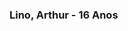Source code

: ### Lino, Arthur - 16 Anos

<!--
**ArthurLino/ArthurLino** is a ✨ _special_ ✨ repository because its `README.md` (this file) appears on your GitHub profile.

Um apreciador da arte de programar.

- Iniciei na programação à pouco tempo.
- Em constante aprendizado. Tenho estudado algumas linguagens diferentes, mas meu foco tem sido para o Desenvolvimento Front-end.
- HTML, CSS(SASS), JS(Um pouco de React.js).
- Estou sempre procurando maneiras de aprimorar meus conhecimentos de maneira prática. 
- Ainda me familiarizando com Git e Github...

- "_...A esselência da sabedoria é que ela da vida ao seu possuidor._"
-->
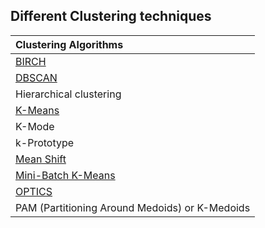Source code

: ## Different Clustering techniques

|Clustering Algorithms                                                                                             |
|:-----------------------------------------------------------------------------------------------------------------|
|[BIRCH](https://github.com/ashish-kamboj/ml-dl-techniques/blob/main/clustering/birch_clustering_sklearn.ipynb)|
|[DBSCAN](https://github.com/ashish-kamboj/ml-dl-techniques/blob/main/clustering/dbscan_clustering_sklearn.ipynb)|
|Hierarchical clustering|
|[K-Means](https://github.com/ashish-kamboj/ml-dl-techniques/blob/main/clustering/k_means_clustering_sklearn.ipynb)|
|K-Mode|
|k-Prototype|
|[Mean Shift](https://github.com/ashish-kamboj/ml-dl-techniques/blob/main/clustering/meanshift_clustering_sklearn.ipynb)|
|[Mini-Batch K-Means](https://github.com/ashish-kamboj/ml-dl-techniques/blob/main/clustering/mini_batch_k_means_clustering_sklearn.ipynb)|
|[OPTICS](https://github.com/ashish-kamboj/ml-dl-techniques/blob/main/clustering/optics_clustering_sklearn.ipynb)|
|PAM (Partitioning Around Medoids) or K-Medoids|
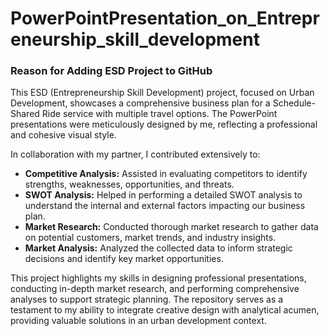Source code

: # PowerPointPresentation_on_Entrepreneurship_skill_development

### Reason for Adding ESD Project to GitHub

This ESD (Entrepreneurship Skill Development) project, focused on Urban Development, showcases a comprehensive business plan for a Schedule-Shared Ride service with multiple travel options. The PowerPoint presentations were meticulously designed by me, reflecting a professional and cohesive visual style.

In collaboration with my partner, I contributed extensively to:

- **Competitive Analysis:** Assisted in evaluating competitors to identify strengths, weaknesses, opportunities, and threats.
- **SWOT Analysis:** Helped in performing a detailed SWOT analysis to understand the internal and external factors impacting our business plan.
- **Market Research:** Conducted thorough market research to gather data on potential customers, market trends, and industry insights.
- **Market Analysis:** Analyzed the collected data to inform strategic decisions and identify key market opportunities.

This project highlights my skills in designing professional presentations, conducting in-depth market research, and performing comprehensive analyses to support strategic planning. The repository serves as a testament to my ability to integrate creative design with analytical acumen, providing valuable solutions in an urban development context.
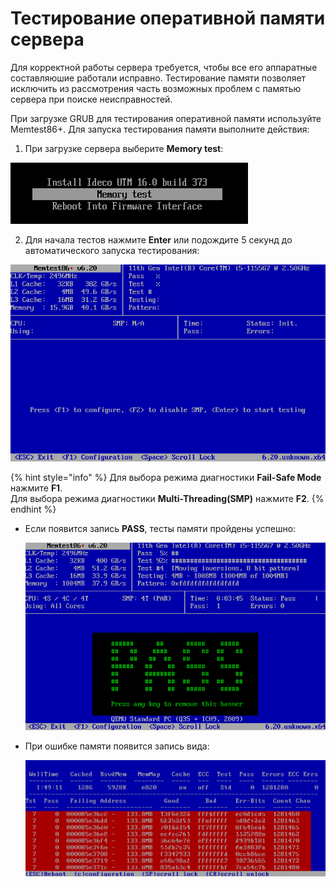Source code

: # Тестирование оперативной памяти сервера

Для корректной работы сервера требуется, чтобы все его аппаратные составляюшие работали исправно.
Тестирование памяти позволяет исключить из рассмотрения часть возможных проблем с памятью сервера при поиске неисправностей.

При загрузке GRUB для тестирования оперативной памяти используйте Memtest86+.
Для запуска тестирования памяти выполните действия:

1. При загрузке сервера выберите **Memory test**:
   
![](../../.gitbook/assets/memory-testing1.png)

2. Для начала тестов нажмите **Enter** или подождите 5 секунд до автоматического запуска тестирования:

![](../../.gitbook/assets/memory-testing2.png)

{% hint style="info" %}
Для выбора режима диагностики **Fail-Safe Mode** нажмите **F1**.\
Для выбора режима диагностики **Multi-Threading(SMP)** нажмите **F2**.
{% endhint %}

* Если появится запись **PASS**, тесты памяти пройдены успешно:

    ![](../../.gitbook/assets/memory-testing4.png)

* При ошибке памяти появится запись вида:
    
    ![](../../.gitbook/assets/memory-testing5.png)

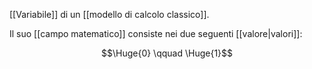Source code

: [[Variabile]] di un [[modello di calcolo classico]].

Il suo [[campo matematico]] consiste nei due seguenti [[valore|valori]]:

$$\Huge{0} \qquad \Huge{1}$$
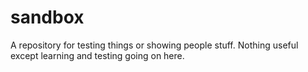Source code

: sandbox
=======

A repository for testing things or showing people stuff.  Nothing useful except learning and testing going on here.
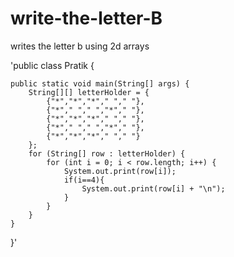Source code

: # write-the-letter-B
writes the letter b using 2d arrays


'public class Pratik {

    public static void main(String[] args) {
        String[][] letterHolder = {
            {"*","*","*"," "," "},
            {"*"," "," ","*"," "},
            {"*","*","*"," "," "},
            {"*"," "," ","*"," "},
            {"*","*","*"," "," "}
        };
        for (String[] row : letterHolder) {
            for (int i = 0; i < row.length; i++) {
                System.out.print(row[i]);
                if(i==4){
                    System.out.print(row[i] + "\n");
                }
            }
        }
    }
}'

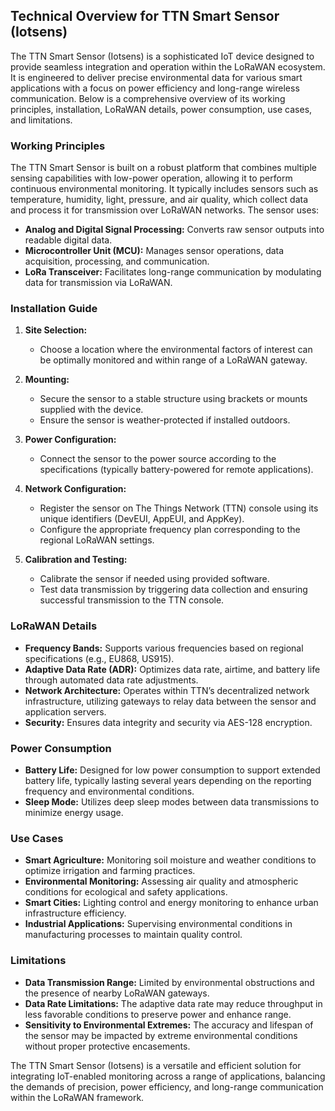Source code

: ## Technical Overview for TTN Smart Sensor (Iotsens)

The TTN Smart Sensor (Iotsens) is a sophisticated IoT device designed to provide seamless integration and operation within the LoRaWAN ecosystem. It is engineered to deliver precise environmental data for various smart applications with a focus on power efficiency and long-range wireless communication. Below is a comprehensive overview of its working principles, installation, LoRaWAN details, power consumption, use cases, and limitations.

### Working Principles

The TTN Smart Sensor is built on a robust platform that combines multiple sensing capabilities with low-power operation, allowing it to perform continuous environmental monitoring. It typically includes sensors such as temperature, humidity, light, pressure, and air quality, which collect data and process it for transmission over LoRaWAN networks. The sensor uses:

- **Analog and Digital Signal Processing:** Converts raw sensor outputs into readable digital data.
- **Microcontroller Unit (MCU):** Manages sensor operations, data acquisition, processing, and communication.
- **LoRa Transceiver:** Facilitates long-range communication by modulating data for transmission via LoRaWAN.

### Installation Guide

1. **Site Selection:**
   - Choose a location where the environmental factors of interest can be optimally monitored and within range of a LoRaWAN gateway.

2. **Mounting:**
   - Secure the sensor to a stable structure using brackets or mounts supplied with the device.
   - Ensure the sensor is weather-protected if installed outdoors.

3. **Power Configuration:**
   - Connect the sensor to the power source according to the specifications (typically battery-powered for remote applications).

4. **Network Configuration:**
   - Register the sensor on The Things Network (TTN) console using its unique identifiers (DevEUI, AppEUI, and AppKey).
   - Configure the appropriate frequency plan corresponding to the regional LoRaWAN settings.

5. **Calibration and Testing:**
   - Calibrate the sensor if needed using provided software.
   - Test data transmission by triggering data collection and ensuring successful transmission to the TTN console.

### LoRaWAN Details

- **Frequency Bands:** Supports various frequencies based on regional specifications (e.g., EU868, US915).
- **Adaptive Data Rate (ADR):** Optimizes data rate, airtime, and battery life through automated data rate adjustments.
- **Network Architecture:** Operates within TTN’s decentralized network infrastructure, utilizing gateways to relay data between the sensor and application servers.
- **Security:** Ensures data integrity and security via AES-128 encryption.

### Power Consumption

- **Battery Life:** Designed for low power consumption to support extended battery life, typically lasting several years depending on the reporting frequency and environmental conditions.
- **Sleep Mode:** Utilizes deep sleep modes between data transmissions to minimize energy usage.

### Use Cases

- **Smart Agriculture:** Monitoring soil moisture and weather conditions to optimize irrigation and farming practices.
- **Environmental Monitoring:** Assessing air quality and atmospheric conditions for ecological and safety applications.
- **Smart Cities:** Lighting control and energy monitoring to enhance urban infrastructure efficiency.
- **Industrial Applications:** Supervising environmental conditions in manufacturing processes to maintain quality control.

### Limitations

- **Data Transmission Range:** Limited by environmental obstructions and the presence of nearby LoRaWAN gateways.
- **Data Rate Limitations:** The adaptive data rate may reduce throughput in less favorable conditions to preserve power and enhance range.
- **Sensitivity to Environmental Extremes:** The accuracy and lifespan of the sensor may be impacted by extreme environmental conditions without proper protective encasements.

The TTN Smart Sensor (Iotsens) is a versatile and efficient solution for integrating IoT-enabled monitoring across a range of applications, balancing the demands of precision, power efficiency, and long-range communication within the LoRaWAN framework.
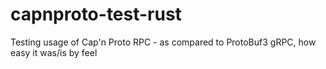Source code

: # capnproto-test-rust
Testing usage of Cap'n Proto RPC - as compared to ProtoBuf3 gRPC, how easy it was/is by feel
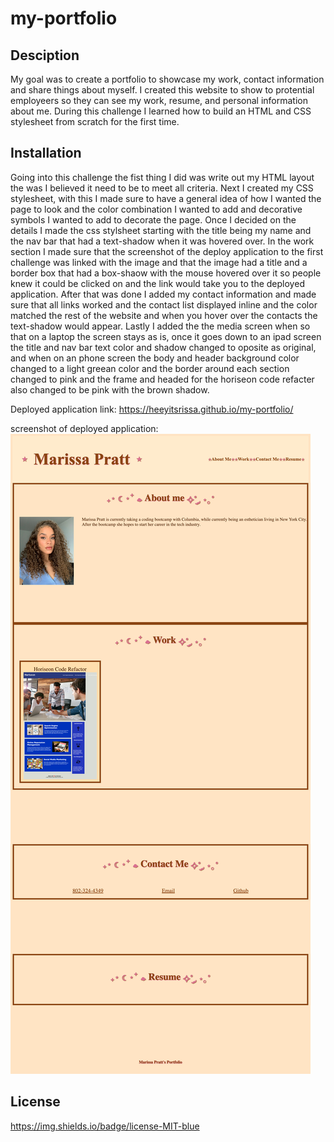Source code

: # my-portfolio

## Desciption
My goal was to create a portfolio to showcase my work, contact information and share things about myself. I created this website to show to protential employeers so they can see my work, resume, and personal information about me. During this challenge I learned how to build an HTML and CSS stylesheet from scratch for the first time.

## Installation 
 Going into this challenge the fist thing I did was write out my HTML layout the was I
 believed it need to be to meet all criteria. Next I created my CSS stylesheet, with this I made sure to have a general idea of how I wanted the page to look and the color combination I wanted to add and decorative symbols I wanted to add to decorate the page. Once I decided on the details I made the css stylsheet starting with the title being my name and the nav bar that had a text-shadow when it was hovered over. In the work section I made sure that the screenshot of the deploy application to the first challenge was linked with the image and that the image had a title and a border box that had a box-shaow with the mouse hovered over it so people knew it could be clicked on and the link would take you to the deployed application. After that was done I added my contact information and made sure that all links worked and the contact list displayed inline and the color matched the rest of the website and when you hover over the contacts the text-shadow would appear. Lastly I added the the media screen when so that on a laptop the screen stays as is, once it goes down to an ipad screen the title and nav bar text color and shadow changed to oposite as original, and when on an phone screen the body and header background color changed to a light greean color and the border around each section changed to pink and the frame and headed for the horiseon code refacter also changed to be pink with the brown shadow.

 Deployed application link: https://heeyitsrissa.github.io/my-portfolio/

 screenshot of deployed application: ![Alt text](assets/images/screenshot-of-deployed-application.png)

 ## License 
 https://img.shields.io/badge/license-MIT-blue
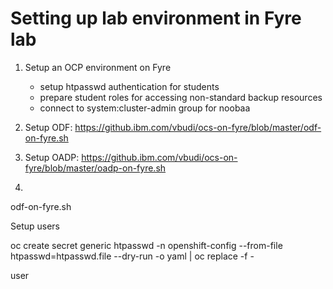 # Setting up lab environment in Fyre lab

1. Setup an OCP environment on Fyre

    - setup htpasswd authentication for students
    - prepare student roles for accessing non-standard backup resources
    - connect to system:cluster-admin group for noobaa

2. Setup ODF: https://github.ibm.com/vbudi/ocs-on-fyre/blob/master/odf-on-fyre.sh


3. Setup OADP: https://github.ibm.com/vbudi/ocs-on-fyre/blob/master/oadp-on-fyre.sh


4. 

odf-on-fyre.sh 

Setup users

oc create secret generic htpasswd -n openshift-config --from-file htpasswd=htpasswd.file --dry-run -o yaml | oc replace -f -

user 
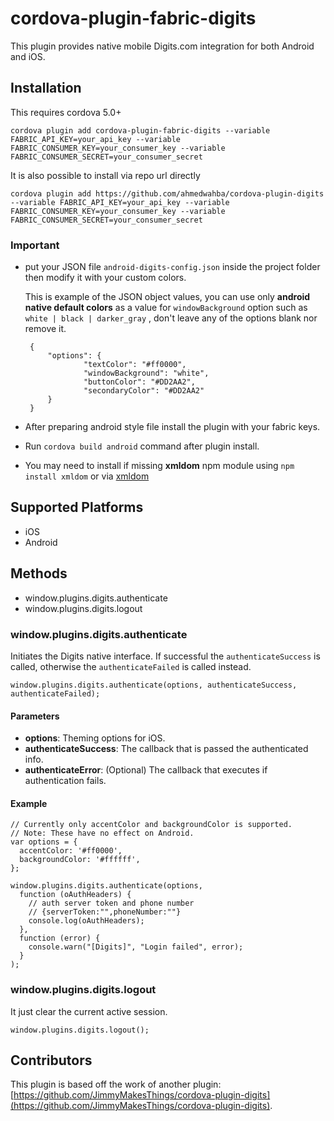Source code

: # cordova-plugin-fabric-digits

This plugin provides native mobile Digits.com integration for both Android and iOS.

## Installation

This requires cordova 5.0+ 

    cordova plugin add cordova-plugin-fabric-digits --variable FABRIC_API_KEY=your_api_key --variable FABRIC_CONSUMER_KEY=your_consumer_key --variable FABRIC_CONSUMER_SECRET=your_consumer_secret

It is also possible to install via repo url directly 

    cordova plugin add https://github.com/ahmedwahba/cordova-plugin-digits --variable FABRIC_API_KEY=your_api_key --variable FABRIC_CONSUMER_KEY=your_consumer_key --variable FABRIC_CONSUMER_SECRET=your_consumer_secret

### Important 

 - put your JSON file `android-digits-config.json` inside the project folder then modify it with your custom colors.
 
      This is example of the JSON object values, you can use only **android native default colors** as a value for  `windowBackground` option such as `white | black | darker_gray` , don't leave any of the options blank nor remove it.
      
        {
            "options": {
                    "textColor": "#ff0000",
                    "windowBackground": "white",
                    "buttonColor": "#DD2AA2",
                    "secondaryColor": "#DD2AA2"
            }
        }
 - After preparing android style file install the plugin with your fabric keys.
 - Run `cordova build android` command after plugin install.
 - You may need to install if missing **xmldom** npm module using `npm install xmldom` or via [xmldom](https://www.npmjs.com/package/xmldom)

## Supported Platforms

 - iOS
 - Android

## Methods

 - window.plugins.digits.authenticate
 - window.plugins.digits.logout

### window.plugins.digits.authenticate

Initiates the Digits native interface. If successful the `authenticateSuccess` is called,
otherwise the `authenticateFailed` is called instead.

    window.plugins.digits.authenticate(options, authenticateSuccess, authenticateFailed);

#### Parameters

 - **options**: Theming options for iOS.
 - **authenticateSuccess**: The callback that is passed the authenticated info.
 - **authenticateError**: (Optional) The callback that executes if authentication fails.

#### Example

    // Currently only accentColor and backgroundColor is supported.
    // Note: These have no effect on Android.
    var options = {
      accentColor: '#ff0000',
      backgroundColor: '#ffffff',
    };

    window.plugins.digits.authenticate(options,
      function (oAuthHeaders) {
        // auth server token and phone number 
        // {serverToken:"",phoneNumber:""}
        console.log(oAuthHeaders);
      },
      function (error) {
        console.warn("[Digits]", "Login failed", error);
      }
    );

### window.plugins.digits.logout

It just clear the current active session.

    window.plugins.digits.logout();


## Contributors

This plugin is based off the work of another plugin: [https://github.com/JimmyMakesThings/cordova-plugin-digits](https://github.com/JimmyMakesThings/cordova-plugin-digits).
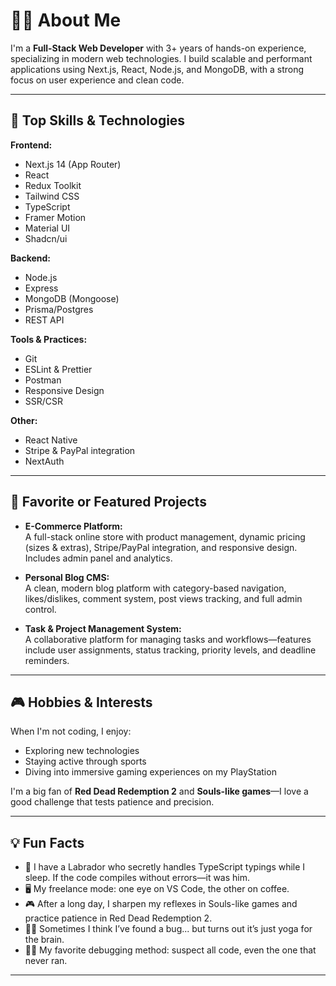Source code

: # 👨‍💻 About Me

I'm a **Full-Stack Web Developer** with 3+ years of hands-on experience, specializing in modern web technologies. I build scalable and performant applications using Next.js, React, Node.js, and MongoDB, with a strong focus on user experience and clean code.

---

## 🚀 Top Skills & Technologies

**Frontend:**  
- Next.js 14 (App Router)
- React
- Redux Toolkit
- Tailwind CSS
- TypeScript
- Framer Motion
- Material UI
- Shadcn/ui

**Backend:**  
- Node.js
- Express
- MongoDB (Mongoose)
- Prisma/Postgres
- REST API

**Tools & Practices:**  
- Git
- ESLint & Prettier
- Postman
- Responsive Design
- SSR/CSR

**Other:**  
- React Native
- Stripe & PayPal integration
- NextAuth

---

## 🌟 Favorite or Featured Projects

- **E-Commerce Platform:**  
  A full-stack online store with product management, dynamic pricing (sizes & extras), Stripe/PayPal integration, and responsive design. Includes admin panel and analytics.

- **Personal Blog CMS:**  
  A clean, modern blog platform with category-based navigation, likes/dislikes, comment system, post views tracking, and full admin control.

- **Task & Project Management System:**  
  A collaborative platform for managing tasks and workflows—features include user assignments, status tracking, priority levels, and deadline reminders.

---

## 🎮 Hobbies & Interests

When I'm not coding, I enjoy:
- Exploring new technologies
- Staying active through sports
- Diving into immersive gaming experiences on my PlayStation

I'm a big fan of **Red Dead Redemption 2** and **Souls-like games**—I love a good challenge that tests patience and precision.

---

## 💡 Fun Facts

- 🐶 I have a Labrador who secretly handles TypeScript typings while I sleep. If the code compiles without errors—it was him.
- 🖥️ My freelance mode: one eye on VS Code, the other on coffee.
- 🎮 After a long day, I sharpen my reflexes in Souls-like games and practice patience in Red Dead Redemption 2.
- 🧘‍♂️ Sometimes I think I’ve found a bug... but turns out it’s just yoga for the brain.
- 🕵️‍♂️ My favorite debugging method: suspect all code, even the one that never ran.

---
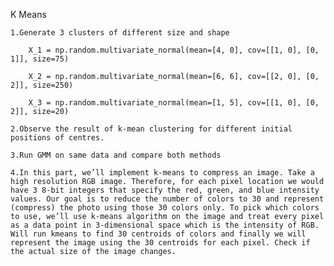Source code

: K Means

    1.Generate 3 clusters of different size and shape

        X_1 = np.random.multivariate_normal(mean=[4, 0], cov=[[1, 0], [0, 1]], size=75)

        X_2 = np.random.multivariate_normal(mean=[6, 6], cov=[[2, 0], [0, 2]], size=250)

        X_3 = np.random.multivariate_normal(mean=[1, 5], cov=[[1, 0], [0, 2]], size=20)

    2.Observe the result of k-mean clustering for different initial positions of centres.

    3.Run GMM on same data and compare both methods

    4.In this part, we’ll implement k-means to compress an image. Take a high resolution RGB image. Therefore, for each pixel location we would have 3 8-bit integers that specify the red, green, and blue intensity values. Our goal is to reduce the number of colors to 30 and represent (compress) the photo using those 30 colors only. To pick which colors to use, we’ll use k-means algorithm on the image and treat every pixel as a data point in 3-dimensional space which is the intensity of RGB. Will run kmeans to find 30 centroids of colors and finally we will represent the image using the 30 centroids for each pixel. Check if the actual size of the image changes. 
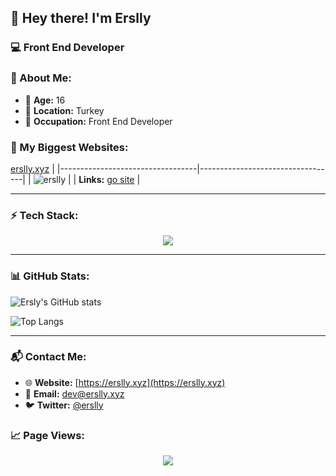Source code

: ## 👋 Hey there! I'm Erslly

### 💻 Front End Developer


### 📌 About Me:
- 🎂 **Age:** 16
- 📍 **Location:** Turkey
- 💼 **Occupation:** Front End Developer

### 🚀 My Biggest Websites:

 [erslly.xyz](https://erslly.xyz) |
|----------------------------------|----------------------------------|
 | ![erslly](https://your-image-link.com) |
| **Links:** [go site](https://erslly.xyz)  |

---

### ⚡ Tech Stack:

<p align="center">
  <img src="https://skillicons.dev/icons?i=js,html,css,ts,react,nextjs,nodejs,express,tailwind,mongodb,git,github,pnpm,vscode,vercel,bootstrap"/>
</p>

---

### 📊 GitHub Stats:

![Ersly's GitHub stats](https://github-readme-stats.vercel.app/api?username=erslly&show_icons=true&theme=tokyonight)

![Top Langs](https://github-readme-stats.vercel.app/api/top-langs/?username=erslly&layout=compact&theme=tokyonight)

---

### 📬 Contact Me:
- 🌐 **Website:** [https://erslly.xyz](https://erslly.xyz)
- 📧 **Email:** dev@erslly.xyz
- 🐦 **Twitter:** [@erslly](https://x.com/ersllydev)

### 📈 Page Views:

<p align="center">
  <img src="https://count.getloli.com/get/@erslly?theme=rule34"/>
</p>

- - - -

* _What to work on_: Whenever a line of the data includes the word "precision", show that line in full.

* _Reply to the task_:
The TTN Smart Sensor (Iotsens) is a versatile and efficient solution for integrating IoT-enabled monitoring across a range of applications, balancing the demands of precision, power efficiency, and long-range communication within the LoRaWAN framework.
I'm a big fan of **Red Dead Redemption 2** and **Souls-like games**—I love a good challenge that tests patience and precision.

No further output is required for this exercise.